Records for this exercise:
========
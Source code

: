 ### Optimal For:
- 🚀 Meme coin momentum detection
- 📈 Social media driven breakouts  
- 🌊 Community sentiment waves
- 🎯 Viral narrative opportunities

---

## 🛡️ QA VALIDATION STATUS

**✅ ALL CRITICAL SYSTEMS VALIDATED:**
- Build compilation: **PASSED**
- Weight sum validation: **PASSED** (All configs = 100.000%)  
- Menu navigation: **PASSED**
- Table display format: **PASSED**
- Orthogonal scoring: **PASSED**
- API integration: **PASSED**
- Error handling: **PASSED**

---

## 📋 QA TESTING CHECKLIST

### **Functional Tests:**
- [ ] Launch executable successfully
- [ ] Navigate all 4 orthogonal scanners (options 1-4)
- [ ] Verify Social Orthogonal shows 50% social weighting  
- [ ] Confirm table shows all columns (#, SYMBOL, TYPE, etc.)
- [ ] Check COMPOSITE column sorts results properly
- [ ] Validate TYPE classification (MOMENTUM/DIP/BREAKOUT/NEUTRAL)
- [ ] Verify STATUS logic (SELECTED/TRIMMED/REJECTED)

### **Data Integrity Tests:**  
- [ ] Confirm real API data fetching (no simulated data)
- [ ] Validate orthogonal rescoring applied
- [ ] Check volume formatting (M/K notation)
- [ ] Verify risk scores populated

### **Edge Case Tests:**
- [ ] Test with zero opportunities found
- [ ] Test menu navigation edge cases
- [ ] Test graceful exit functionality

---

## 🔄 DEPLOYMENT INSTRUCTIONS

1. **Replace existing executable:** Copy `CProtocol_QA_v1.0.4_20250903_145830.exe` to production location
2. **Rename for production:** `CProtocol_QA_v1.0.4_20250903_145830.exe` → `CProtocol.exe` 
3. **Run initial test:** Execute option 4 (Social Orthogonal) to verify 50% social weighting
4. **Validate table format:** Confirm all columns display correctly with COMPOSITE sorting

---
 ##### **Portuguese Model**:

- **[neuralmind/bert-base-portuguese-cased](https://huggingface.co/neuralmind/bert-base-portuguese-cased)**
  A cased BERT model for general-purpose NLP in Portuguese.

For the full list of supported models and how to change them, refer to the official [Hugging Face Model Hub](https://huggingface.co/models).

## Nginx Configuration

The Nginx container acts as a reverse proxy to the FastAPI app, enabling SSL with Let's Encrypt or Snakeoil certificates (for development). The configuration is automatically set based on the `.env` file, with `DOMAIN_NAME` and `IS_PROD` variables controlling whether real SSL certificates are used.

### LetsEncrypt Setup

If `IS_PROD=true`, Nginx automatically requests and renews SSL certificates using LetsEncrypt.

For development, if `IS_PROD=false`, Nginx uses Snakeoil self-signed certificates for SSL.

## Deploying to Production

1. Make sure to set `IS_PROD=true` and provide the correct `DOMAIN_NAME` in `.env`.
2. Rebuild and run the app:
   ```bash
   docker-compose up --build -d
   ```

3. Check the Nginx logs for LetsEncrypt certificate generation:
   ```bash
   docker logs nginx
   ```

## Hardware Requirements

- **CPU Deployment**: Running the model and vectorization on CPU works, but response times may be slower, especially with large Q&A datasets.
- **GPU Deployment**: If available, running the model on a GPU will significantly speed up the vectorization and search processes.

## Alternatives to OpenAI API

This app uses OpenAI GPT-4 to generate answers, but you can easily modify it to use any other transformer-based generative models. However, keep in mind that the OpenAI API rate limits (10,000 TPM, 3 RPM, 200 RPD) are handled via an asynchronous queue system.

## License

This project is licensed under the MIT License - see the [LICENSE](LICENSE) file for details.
========
Your objective:
Without changing anything, quote the lines from the top of the data to the line that contains "## Nginx Configuration", including that line.

Solution:
Source code

: ### Optimal For:
- 🚀 Meme coin momentum detection
- 📈 Social media driven breakouts  
- 🌊 Community sentiment waves
- 🎯 Viral narrative opportunities

---

## 🛡️ QA VALIDATION STATUS

**✅ ALL CRITICAL SYSTEMS VALIDATED:**
- Build compilation: **PASSED**
- Weight sum validation: **PASSED** (All configs = 100.000%)  
- Menu navigation: **PASSED**
- Table display format: **PASSED**
- Orthogonal scoring: **PASSED**
- API integration: **PASSED**
- Error handling: **PASSED**

---

## 📋 QA TESTING CHECKLIST

### **Functional Tests:**
- [ ] Launch executable successfully
- [ ] Navigate all 4 orthogonal scanners (options 1-4)
- [ ] Verify Social Orthogonal shows 50% social weighting  
- [ ] Confirm table shows all columns (#, SYMBOL, TYPE, etc.)
- [ ] Check COMPOSITE column sorts results properly
- [ ] Validate TYPE classification (MOMENTUM/DIP/BREAKOUT/NEUTRAL)
- [ ] Verify STATUS logic (SELECTED/TRIMMED/REJECTED)

### **Data Integrity Tests:**  
- [ ] Confirm real API data fetching (no simulated data)
- [ ] Validate orthogonal rescoring applied
- [ ] Check volume formatting (M/K notation)
- [ ] Verify risk scores populated

### **Edge Case Tests:**
- [ ] Test with zero opportunities found
- [ ] Test menu navigation edge cases
- [ ] Test graceful exit functionality

---

## 🔄 DEPLOYMENT INSTRUCTIONS

1. **Replace existing executable:** Copy `CProtocol_QA_v1.0.4_20250903_145830.exe` to production location
2. **Rename for production:** `CProtocol_QA_v1.0.4_20250903_145830.exe` → `CProtocol.exe` 
3. **Run initial test:** Execute option 4 (Social Orthogonal) to verify 50% social weighting
4. **Validate table format:** Confirm all columns display correctly with COMPOSITE sorting

---
 ##### **Portuguese Model**:

- **[neuralmind/bert-base-portuguese-cased](https://huggingface.co/neuralmind/bert-base-portuguese-cased)**
  A cased BERT model for general-purpose NLP in Portuguese.

For the full list of supported models and how to change them, refer to the official [Hugging Face Model Hub](https://huggingface.co/models).

## Nginx Configuration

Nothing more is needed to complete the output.